BEGIN

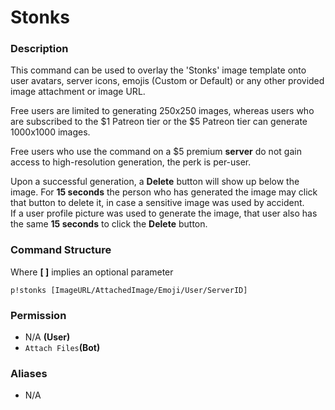 # Stonks

### Description

This command can be used to overlay the 'Stonks' image template onto user avatars, server icons, emojis \(Custom or Default\) or any other provided image attachment or image URL.

Free users are limited to generating 250x250 images, whereas users who are subscribed to the $1 Patreon tier or the $5 Patreon tier can generate 1000x1000 images.  
  
Free users who use the command on a $5 premium **server** do not gain access to high-resolution generation, the perk is per-user.  
  
Upon a successful generation, a **Delete** button will show up below the image. For **15 seconds** the person who has generated the image may click that button to delete it, in case a sensitive image was used by accident.  
If a user profile picture was used to generate the image, that user also has the same **15 seconds** to click the **Delete** button.

### Command Structure

Where **\[ \]** implies an optional parameter

```text
p!stonks [ImageURL/AttachedImage/Emoji/User/ServerID]
```

### **Permission**

* N/A **\(User\)**
* `Attach Files`**\(Bot\)**

### Aliases

* N/A

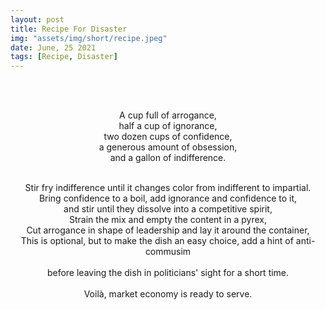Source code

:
 ```yaml
---
layout: post
title: Recipe For Disaster
img: "assets/img/short/recipe.jpeg"
date: June, 25 2021
tags: [Recipe, Disaster]
---
```

  
<br><br>
<div align="center">

A cup full of arrogance,<br>
half a cup of ignorance,<br>
two dozen cups of confidence,<br>
a generous amount of obsession, <br>
and a gallon of indifference.<br><br>
  
Stir fry indifference until it changes color from indifferent to impartial.<br>
Bring confidence to a boil, add ignorance and confidence to it,<br>
and stir until they dissolve into a competitive spirit,<br>
Strain the mix and empty the content in a pyrex,<br>
Cut arrogance in shape of leadership and lay it around the container,<br>
This is optional, but to make the dish an easy choice, add a hint of anti-commusim <br>   
before leaving the dish in politicians' sight for a short time.<br>
<br>
Voilà, market economy is ready to serve.<br>
  







</div>
<br><br>
<br><br>
<br><br>
<br><br>
<br><br>
<br><br>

END

_ASSIGNMENT_
Return every line of the records in which the word "dish" is found.

_SOLUTION BELOW_
This is optional, but to make the dish an easy choice, add a hint of anti-commusim <br>   
before leaving the dish in politicians' sight for a short time.<br>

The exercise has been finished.